(Exercise data)

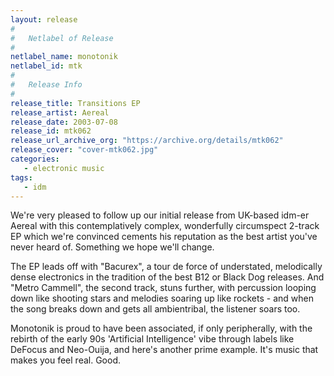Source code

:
 ```yaml
---
layout: release
#
#   Netlabel of Release
#
netlabel_name: monotonik
netlabel_id: mtk
#
#   Release Info
#
release_title: Transitions EP
release_artist: Aereal
release_date: 2003-07-08
release_id: mtk062
release_url_archive_org: "https://archive.org/details/mtk062"
release_cover: "cover-mtk062.jpg"
categories:
   - electronic music
tags:
   - idm
---
```

We're very pleased to follow up our initial release from UK-based idm-er Aereal with this contemplatively complex, wonderfully circumspect 2-track EP which we're convinced cements his reputation as the best artist you've never heard of. Something we hope we'll change.

The EP leads off with "Bacurex", a tour de force of understated, melodically dense electronics in the tradition of the best B12 or Black Dog releases. And "Metro Cammell", the second track, stuns further, with percussion looping down like shooting stars and melodies soaring up like rockets - and when the song breaks down and gets all ambientribal, the listener soars too.

Monotonik is proud to have been associated, if only peripherally, with the rebirth of the early 90s 'Artificial Intelligence' vibe through labels like DeFocus and Neo-Ouija, and here's another prime example. It's music that makes you feel real. Good.

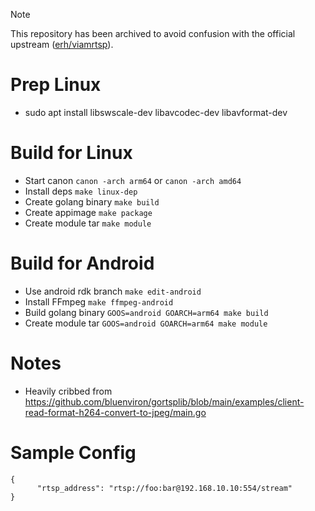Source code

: > [!NOTE]
> This repository has been archived to avoid confusion with the official upstream ([erh/viamrtsp](https://github.com/erh/viamrtsp)).

Prep Linux
===
* sudo apt install libswscale-dev libavcodec-dev libavformat-dev

Build for Linux
===
* Start canon `canon -arch arm64` or `canon -arch amd64`
* Install deps `make linux-dep`
* Create golang binary `make build`
* Create appimage `make package`
* Create module tar `make module`

Build for Android
===
* Use android rdk branch `make edit-android`
* Install FFmpeg `make ffmpeg-android`
* Build golang binary `GOOS=android GOARCH=arm64 make build`
* Create module tar `GOOS=android GOARCH=arm64 make module`

Notes
===
* Heavily cribbed from https://github.com/bluenviron/gortsplib/blob/main/examples/client-read-format-h264-convert-to-jpeg/main.go

Sample Config
===
```
{
      "rtsp_address": "rtsp://foo:bar@192.168.10.10:554/stream"
}
```
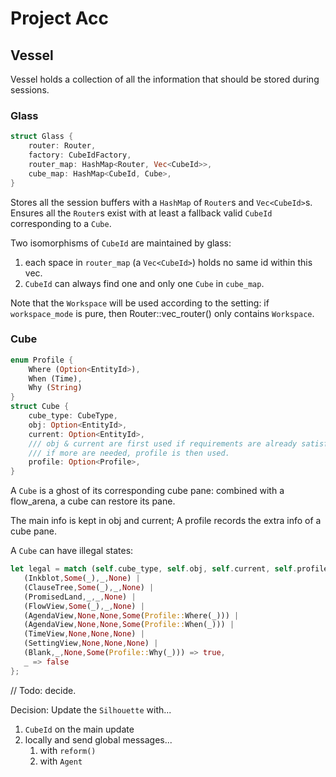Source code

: # Project Acc


## Vessel

Vessel holds a collection of all the information that should be stored during sessions. 

### Glass

```rust
struct Glass {
    router: Router,
    factory: CubeIdFactory,
    router_map: HashMap<Router, Vec<CubeId>>,
    cube_map: HashMap<CubeId, Cube>,
}
```

Stores all the session buffers with a `HashMap` of `Router`s and `Vec<CubeId>`s. Ensures all the `Router`s exist with at least a fallback valid `CubeId` corresponding to a `Cube`.

Two isomorphisms of `CubeId` are maintained by glass:
1. each space in `router_map` (a `Vec<CubeId>`) holds no same id within this vec.
2. `CubeId` can always find one and only one `Cube` in `cube_map`.

Note that the `Workspace` will be used according to the setting: if `workspace_mode` is pure, then Router::vec_router() only contains `Workspace`.

### Cube

```rust
enum Profile {
    Where (Option<EntityId>),
    When (Time),
    Why (String)
}
struct Cube {
    cube_type: CubeType,
    obj: Option<EntityId>,
    current: Option<EntityId>,
    /// obj & current are first used if requirements are already satisfied; 
    /// if more are needed, profile is then used.
    profile: Option<Profile>,
}
```

A `Cube` is a ghost of its corresponding cube pane: combined with a flow_arena, a cube can restore its pane. 

The main info is kept in obj and current; A profile records the extra info of a cube pane. 

A `Cube` can have illegal states:

```rust
let legal = match (self.cube_type, self.obj, self.current, self.profile.clone()) {
   (Inkblot,Some(_),_,None) |
   (ClauseTree,Some(_),_,None) |
   (PromisedLand,_,_,None) |
   (FlowView,Some(_),_,None) |
   (AgendaView,None,None,Some(Profile::Where(_))) |
   (AgendaView,None,None,Some(Profile::When(_))) |
   (TimeView,None,None,None) |
   (SettingView,None,None,None) |
   (Blank,_,None,Some(Profile::Why(_))) => true,
   _ => false
};
```

// Todo: decide.

Decision: Update the `Silhouette` with...
1. `CubeId` on the main update
2. locally and send global messages...
   1. with `reform()`
   2. with `Agent`

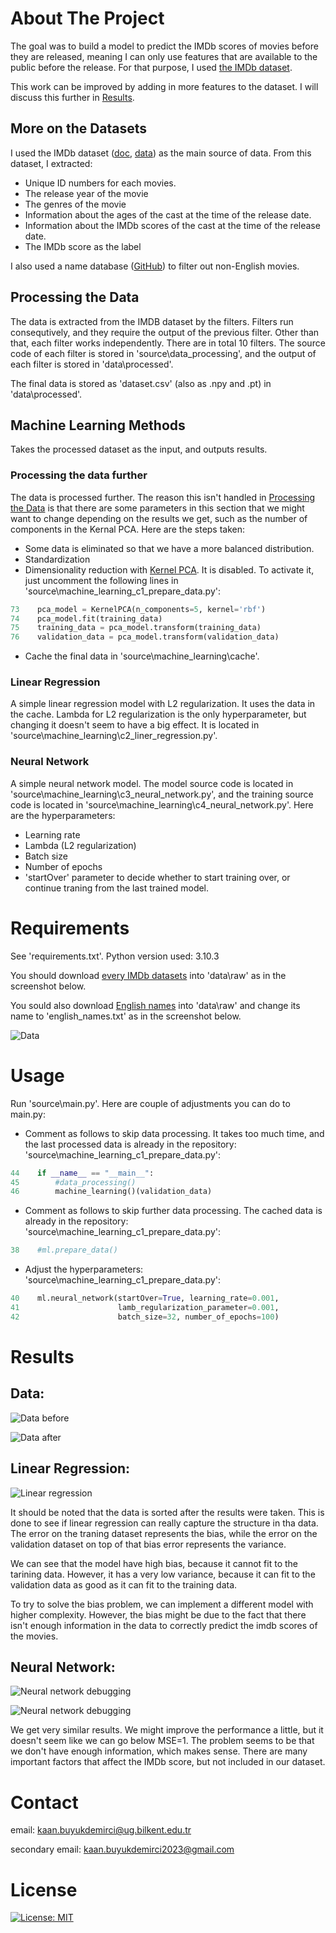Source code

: # About The Project
The goal was to build a model to predict the IMDb scores of movies before they are released, meaning I can only use features that are available to the public before the release. For that purpose, I used [the IMDb dataset](https://www.imdb.com/interfaces/). 

This work can be improved by adding in more features to the dataset. I will discuss this further in [Results](#Results).

## More on the Datasets
I used the IMDb dataset ([doc](https://www.imdb.com/interfaces/), [data](https://datasets.imdbws.com/)) as the main source of data. From this dataset, I extracted:
* Unique ID numbers for each movies.
* The release year of the movie
* The genres of the movie
* Information about the ages of the cast at the time of the release date.
* Information about the IMDb scores of the cast at the time of the release date.
* The IMDb score as the label

I also used a name database ([GitHub](https://github.com/smashew/NameDatabases)) to filter out non-English movies.

## <a name="ProcessingtheData"></a> Processing the Data
The data is extracted from the IMDB dataset by the filters. Filters run consequtively, and they require the output of the previous filter. Other than that, each filter works independently. There are in total 10 filters. The source code of each filter is stored in 'source\data_processing', and the output of each filter is stored in 'data\processed'.

The final data is stored as 'dataset.csv' (also as .npy and .pt) in 'data\processed'. 

## Machine Learning Methods
Takes the processed dataset as the input, and outputs results.

### Processing the data further
The data is processed further. The reason this isn't handled in [Processing the Data](#ProcessingtheData) is that there are some parameters in this section that we might want to change depending on the results we get, such as the number of components in the Kernal PCA. Here are the steps taken:
* Some data is eliminated so that we have a more balanced distribution.
* Standardization
* Dimensionality reduction with [Kernel PCA](https://scikit-learn.org/stable/auto_examples/decomposition/plot_kernel_pca.html). It is disabled. To activate it, just uncomment the following lines in 'source\machine_learning_c1_prepare_data.py':
```python
73    pca_model = KernelPCA(n_components=5, kernel='rbf')
74    pca_model.fit(training_data)
75    training_data = pca_model.transform(training_data)
76    validation_data = pca_model.transform(validation_data)
```
* Cache the final data in 'source\machine_learning\cache'.

### Linear Regression
A simple linear regression model with L2 regularization.  It uses the data in the cache. Lambda for L2 regularization is the only hyperparameter, but changing it doesn't seem to have a big effect. It is located in 'source\machine_learning\c2_liner_regression.py'.

### Neural Network
A simple neural network model. The model source code is located in 'source\machine_learning\c3_neural_network.py', and the training source code is located in 'source\machine_learning\c4_neural_network.py'. Here are the hyperparameters:
* Learning rate
* Lambda (L2 regularization)
* Batch size
* Number of epochs
* 'startOver' parameter to decide whether to start training over, or continue traning from the last trained model.


# Requirements
See 'requirements.txt'. Python version used: 3.10.3

You should download [every IMDb datasets](https://datasets.imdbws.com/) into 'data\raw' as in the screenshot below.

You sould also download [English names](https://github.com/smashew/NameDatabases/blob/master/NamesDatabases/first%20names/us.txt) into 'data\raw' and change its name to 'english_names.txt' as in the screenshot below.

![Data](results/data.png)

# Usage
Run 'source\main.py'. Here are couple of adjustments you can do to main.py:
* Comment as follows to skip data processing. It takes too much time, and the last processed data is already in the repository:
  'source\machine_learning_c1_prepare_data.py':
```python
44    if __name__ == "__main__":
45        #data_processing()
46        machine_learning()(validation_data)
```
* Comment as follows to skip further data processing. The cached data is already in the repository:
  'source\machine_learning_c1_prepare_data.py':
```python
38    #ml.prepare_data()
```
* Adjust the hyperparameters:
  'source\machine_learning_c1_prepare_data.py':
```python
40    ml.neural_network(startOver=True, learning_rate=0.001, 
41                      lamb_regularization_parameter=0.001, 
42                      batch_size=32, number_of_epochs=100)
```

# <a name="Results"></a> Results
## Data:

![Data before](results/data_before_clipping.png)

![Data after](results/data_after_clipping.png)

## Linear Regression:

![Linear regression](results/linear_regression.png)

It should be noted that the data is sorted after the results were taken. This is done to see if linear regression can really capture the structure in tha data. The error on the traning dataset represents the bias, while the error on the validation dataset on top of that bias error represents the variance. 

We can see that the model have high bias, because it cannot fit to the tarining data. However, it has a very low variance, because it can fit to the validation data as good as it can fit to the training data.

To try to solve the bias problem, we can implement a different model with higher complexity. However, the bias might be due to the fact that there isn't enough information in the data to correctly predict the imdb scores of the movies.

## Neural Network:

![Neural network debugging](results/neural_network_debugging.png)

![Neural network debugging](results/neural_network.png)

We get very similar results. We might improve the performance a little, but it doesn't seem like we can go below MSE=1. The problem seems to be that we don't have enough information, which makes sense. There are many important factors that affect the IMDb score, but not included in our dataset.

# Contact
email: kaan.buyukdemirci@ug.bilkent.edu.tr

secondary email: kaan.buyukdemirci2023@gmail.com

# License
[![License: MIT](https://img.shields.io/badge/License-MIT-yellow.svg)](https://opensource.org/licenses/MIT)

(End Exercise data)

# [Task statement]
Reproduce the listing above only between the lines holding "2. locally and send global messages..." and "About The Project", inclusive. Every line must match exactly, and pictures are dropped.

# [Answer box]
2. locally and send global messages...
   1. with `reform()`
   2. with `Agent`

Source code

: # About The Project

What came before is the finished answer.